* [Work instruction]:
Take every line containing "pegjs" from the material and copy it.
----
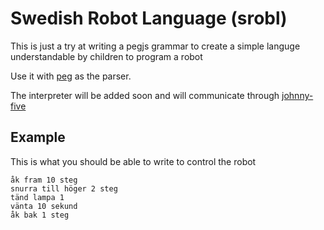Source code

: # Swedish Robot Language (srobl)

This is just a try at writing a pegjs grammar to create a simple languge understandable by children to program a robot

Use it with [peg](http://pegjs.org/) as the parser. 

The interpreter will be added soon and will communicate through [johnny-five](https://github.com/rwaldron/johnny-five)

## Example

This is what you should be able to write to control the robot

    åk fram 10 steg
    snurra till höger 2 steg
    tänd lampa 1
    vänta 10 sekund
    åk bak 1 steg
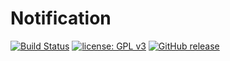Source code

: Notification
===

[![Build Status](https://travis-ci.org/Naoghuman/app-notification.svg?branch=master)](https://travis-ci.org/Naoghuman/app-notification)
[![license: GPL v3](https://img.shields.io/badge/License-GPL%20v3-blue.svg)](https://www.gnu.org/licenses/gpl-3.0)
[![GitHub release](https://img.shields.io/github/release/Naoghuman/app-notification.svg)](https://GitHub.com/Naoghuman/app-notification/releases/)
----
* [Solution to the problem]:
This is just a try at writing a pegjs grammar to create a simple languge understandable by children to program a robot
Use it with [peg](http://pegjs.org/) as the parser. 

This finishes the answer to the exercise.